The Graphical Method: See It to Believe It
Graph the quadratic function y = ax² + bx + c. The inequality tells you which parts of the graph you're interested in.
- y > ax² + bx + c: Look at where the graph is above the x-axis
- y < ax² + bx + c: Look at where the graph is below the x-axis
- y ≥ or ≤: Include the points where the graph touches the x-axis
The x-intercepts are still your boundaries. This method is faster when you need a visual sense of the solution, but the test-point method is more precise for written work.

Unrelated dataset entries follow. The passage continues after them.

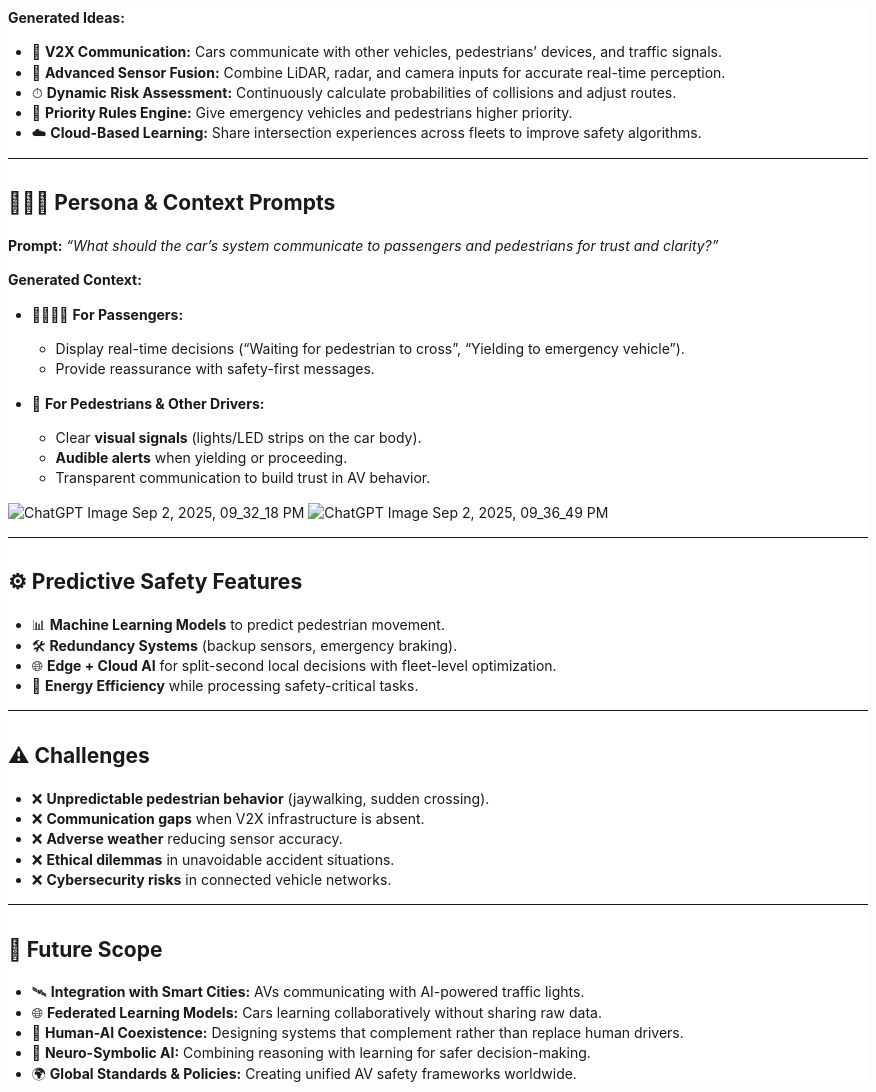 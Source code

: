 **Generated Ideas:**  
- 🚗 **V2X Communication:** Cars communicate with other vehicles, pedestrians’ devices, and traffic signals.  
- 👀 **Advanced Sensor Fusion:** Combine LiDAR, radar, and camera inputs for accurate real-time perception.  
- ⏱ **Dynamic Risk Assessment:** Continuously calculate probabilities of collisions and adjust routes.  
- 🔄 **Priority Rules Engine:** Give emergency vehicles and pedestrians higher priority.  
- ☁️ **Cloud-Based Learning:** Share intersection experiences across fleets to improve safety algorithms.  

---

## 🧑‍🤝‍🧑 Persona & Context Prompts
**Prompt:** *“What should the car’s system communicate to passengers and pedestrians for trust and clarity?”*  

**Generated Context:**  
- 👨‍👩‍👧‍👦 **For Passengers:**  
  - Display real-time decisions (“Waiting for pedestrian to cross”, “Yielding to emergency vehicle”).  
  - Provide reassurance with safety-first messages.  

- 🚶 **For Pedestrians & Other Drivers:**  
  - Clear **visual signals** (lights/LED strips on the car body).  
  - **Audible alerts** when yielding or proceeding.  
  - Transparent communication to build trust in AV behavior.  

<img width="600" height="400" alt="ChatGPT Image Sep 2, 2025, 09_32_18 PM" src="https://github.com/user-attachments/assets/030c2e32-1fda-4aaa-894e-a12dcc7fd6da" />
<img width="600" height="400" alt="ChatGPT Image Sep 2, 2025, 09_36_49 PM" src="https://github.com/user-attachments/assets/8e06c0a0-afa8-441c-a2d9-d3c284cc422a" />

---

## ⚙️ Predictive Safety Features
- 📊 **Machine Learning Models** to predict pedestrian movement.  
- 🛠 **Redundancy Systems** (backup sensors, emergency braking).  
- 🌐 **Edge + Cloud AI** for split-second local decisions with fleet-level optimization.  
- 🔋 **Energy Efficiency** while processing safety-critical tasks.  

---
## ⚠️ Challenges
- ❌ **Unpredictable pedestrian behavior** (jaywalking, sudden crossing).  
- ❌ **Communication gaps** when V2X infrastructure is absent.  
- ❌ **Adverse weather** reducing sensor accuracy.  
- ❌ **Ethical dilemmas** in unavoidable accident situations.  
- ❌ **Cybersecurity risks** in connected vehicle networks.  

---

## 🚀 Future Scope
- 🛰 **Integration with Smart Cities:** AVs communicating with AI-powered traffic lights.  
- 🌐 **Federated Learning Models:** Cars learning collaboratively without sharing raw data.  
- 🤝 **Human-AI Coexistence:** Designing systems that complement rather than replace human drivers.  
- 🧠 **Neuro-Symbolic AI:** Combining reasoning with learning for safer decision-making.  
- 🌍 **Global Standards & Policies:** Creating unified AV safety frameworks worldwide.  
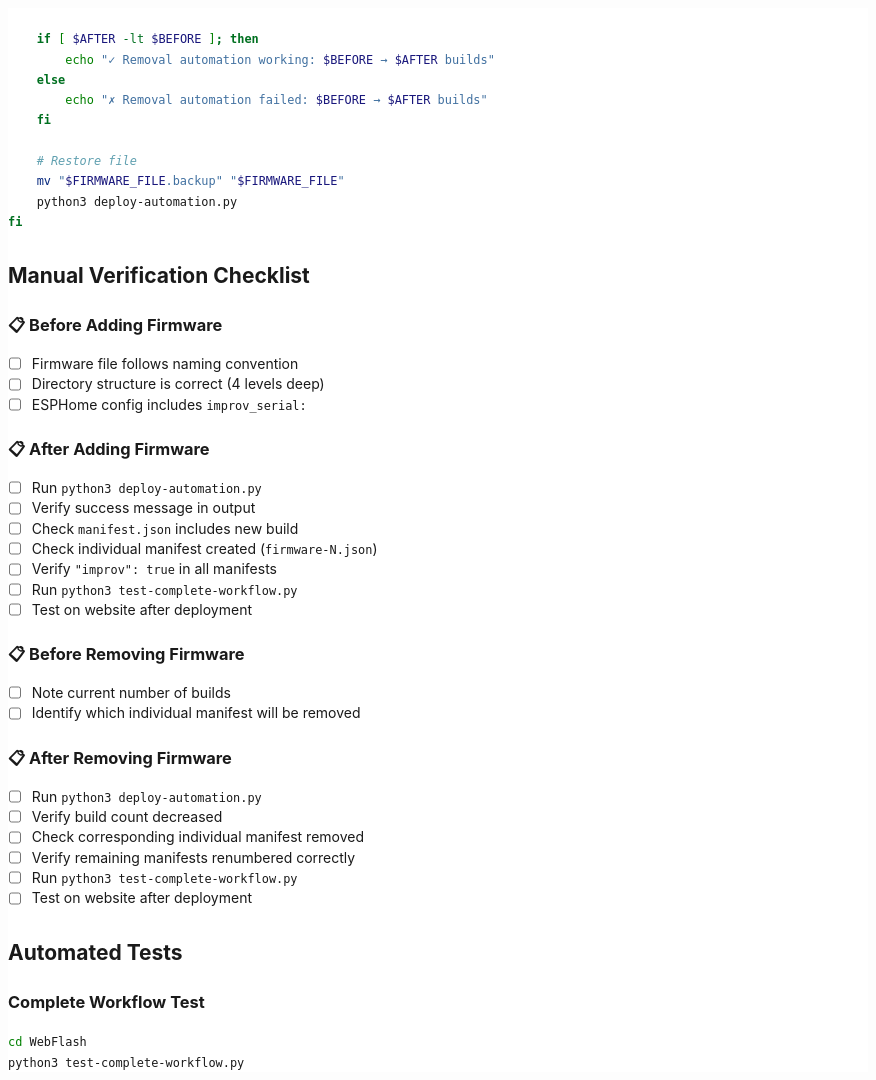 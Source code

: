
 ```bash
    
    if [ $AFTER -lt $BEFORE ]; then
        echo "✓ Removal automation working: $BEFORE → $AFTER builds"
    else
        echo "✗ Removal automation failed: $BEFORE → $AFTER builds"
    fi
    
    # Restore file
    mv "$FIRMWARE_FILE.backup" "$FIRMWARE_FILE"
    python3 deploy-automation.py
fi
```

## Manual Verification Checklist

### 📋 Before Adding Firmware
- [ ] Firmware file follows naming convention
- [ ] Directory structure is correct (4 levels deep)
- [ ] ESPHome config includes `improv_serial:`

### 📋 After Adding Firmware
- [ ] Run `python3 deploy-automation.py`
- [ ] Verify success message in output
- [ ] Check `manifest.json` includes new build
- [ ] Check individual manifest created (`firmware-N.json`)
- [ ] Verify `"improv": true` in all manifests
- [ ] Run `python3 test-complete-workflow.py`
- [ ] Test on website after deployment

### 📋 Before Removing Firmware
- [ ] Note current number of builds
- [ ] Identify which individual manifest will be removed

### 📋 After Removing Firmware
- [ ] Run `python3 deploy-automation.py`
- [ ] Verify build count decreased
- [ ] Check corresponding individual manifest removed
- [ ] Verify remaining manifests renumbered correctly
- [ ] Run `python3 test-complete-workflow.py`
- [ ] Test on website after deployment

## Automated Tests

### Complete Workflow Test
```bash
cd WebFlash
python3 test-complete-workflow.py
```
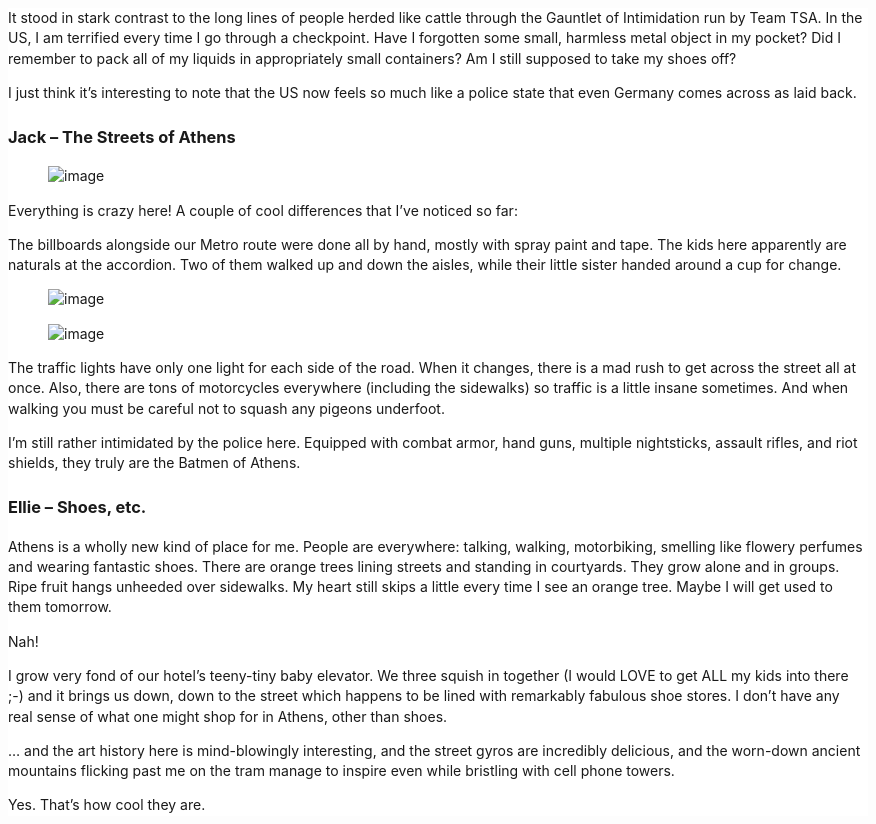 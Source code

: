 It stood in stark contrast to the long lines of people herded like cattle through the Gauntlet of Intimidation run by Team TSA. In the US, I am terrified every time I go through a checkpoint. Have I forgotten some small, harmless metal object in my pocket? Did I remember to pack all of my liquids in appropriately small containers? Am I still supposed to take my shoes off?

I just think it’s interesting to note that the US now feels so much like a police state that even Germany comes across as laid back.

### 

### Jack – The Streets of Athens

<figure class="tmblr-full" data-orig-height="334" data-orig-src="https://64.media.tumblr.com/c47f132984ace08974e90a29d05da789/tumblr_inline_n5j183VeNg1qgdtwd.jpg" data-orig-width="500"><img alt="image" data-orig-height="334" data-orig-src="https://64.media.tumblr.com/c47f132984ace08974e90a29d05da789/tumblr_inline_n5j183VeNg1qgdtwd.jpg" data-orig-width="500" height="334" src="https://64.media.tumblr.com/00ea2661960d66a214c09de75a3e0438/tumblr_inline_pjzsf7EfVf1qgdtwd_500.jpg" width="500"/></figure>

Everything is crazy here! A couple of cool differences that I’ve noticed so far:

The billboards alongside our Metro route were done all by hand, mostly with spray paint and tape. The kids here apparently are naturals at the accordion. Two of them walked up and down the aisles, while their little sister handed around a cup for change.

<figure class="tmblr-full" data-orig-height="334" data-orig-src="https://64.media.tumblr.com/5b2ec06dcea5161fffef98ed5974a13c/tumblr_inline_n5j18nUdWS1qgdtwd.jpg" data-orig-width="500"><img alt="image" data-orig-height="334" data-orig-src="https://64.media.tumblr.com/5b2ec06dcea5161fffef98ed5974a13c/tumblr_inline_n5j18nUdWS1qgdtwd.jpg" data-orig-width="500" height="334" src="https://64.media.tumblr.com/dd6a1dc6b12ca7b67cacf8d203346e71/tumblr_inline_pjzsf8uGBQ1qgdtwd_500.jpg" width="500"/></figure>

<figure class="tmblr-full" data-orig-height="749" data-orig-src="https://64.media.tumblr.com/39d615854d3e2dbbe5d9850a5acd2581/tumblr_inline_n5j192Dnh71qgdtwd.jpg" data-orig-width="500"><img alt="image" data-orig-height="749" data-orig-src="https://64.media.tumblr.com/39d615854d3e2dbbe5d9850a5acd2581/tumblr_inline_n5j192Dnh71qgdtwd.jpg" data-orig-width="500" height="749" src="https://64.media.tumblr.com/298e1c45d531202a6f145cfc5ab78af4/tumblr_inline_pjzsf8SMRX1qgdtwd_500.jpg" width="500"/></figure>

The traffic lights have only one light for each side of the road. When it changes, there is a mad rush to get across the street all at once. Also, there are tons of motorcycles everywhere (including the sidewalks) so traffic is a little insane sometimes. And when walking you must be careful not to squash any pigeons underfoot.

I’m still rather intimidated by the police here. Equipped with combat armor, hand guns, multiple nightsticks, assault rifles, and riot shields, they truly are the Batmen of Athens.



### Ellie – Shoes, etc.

Athens is a wholly new kind of place for me. People are everywhere: talking, walking, motorbiking, smelling like flowery perfumes and wearing fantastic shoes. There are orange trees lining streets and standing in courtyards. They grow alone and in groups. Ripe fruit hangs unheeded over sidewalks. My heart still skips a little every time I see an orange tree. Maybe I will get used to them tomorrow.

Nah!

I grow very fond of our hotel’s teeny-tiny baby elevator. We three squish in together (I would LOVE to get ALL my kids into there ;-) and it brings us down, down to the street which happens to be lined with remarkably fabulous shoe stores. I don’t have any real sense of what one might shop for in Athens, other than shoes.

… and the art history here is mind-blowingly interesting, and the street gyros are incredibly delicious, and the worn-down ancient mountains flicking past me on the tram manage to inspire even while bristling with cell phone towers.

Yes. That’s how cool they are.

Comparing Solution Methods
| Method | Best For | Speed | Accuracy |
|---|---|---|---|
| Test Point / Boundary | All problems, especially exams | Medium | High |
| Graphical | Visual learners, quick checks | Fast | Medium |
| Sign Chart / Interval | Multiple inequalities, advanced problems | Fast | High |
| Quadratic Formula | Non-factorable quadratics | Slow | High |
Examples Worked Out
Example 1: x² - 4x - 5 ≤ 0
Factor: (x - 5)(x + 1) ≤ 0
Roots: x = 5, x = -1
Since ≤ includes boundaries, test both regions.
Solution falls between the roots: [-1, 5]
Example 2: 2x² + 3x - 9 > 0
Factor: (2x - 3)(x + 3) > 0
Roots: x = 1.5, x = -3
Test left of -3: works ✓
Test between -3 and 1.5: fails ✗
Test right of 1.5: works ✓
Solution: (-∞, -3) ∪ (1.5, ∞)
Example 3: x² + 4x + 4 ≥ 0
Factor: (x + 2)² ≥ 0
Root: x = -2 (double root)
Since the square of any real number is ≥ 0, this is always true. Solution: all real numbers (-∞, ∞).
Common Mistakes That Blow the Answer
- Dividing by negative numbers: If you multiply or divide both sides by a negative, the inequality sign flips. People forget this constantly.
- Including boundaries incorrectly: Check your sign. > means open interval, ≥ means closed.
- Forgetting to test all regions: Three regions, three tests. Don't skip any.
- Solving instead of testing: Finding x-values where the quadratic equals zero is step one. You still need to test the regions.
Getting Started: Your Quick Checklist
- Move everything to one side so the inequality reads "expression > 0" or "expression < 0"
- Set the expression equal to zero and solve for the roots
- Plot those roots on a number line
- Test one point in each created region
- Write the solution using interval notation
- Double-check: does your answer include or exclude the boundaries?
When the Quadratic Doesn't Factor
Not all quadratics factor nicely. When you hit something like x² + 4x + 7 < 0, reach for the quadratic formula: x = (-b ± √(b² - 4ac)) / 2a.
Calculate the discriminant (b² - 4ac) first. If it's negative, the quadratic never touches the x-axis. That means it's either always positive or always negative—test a single point to find out which.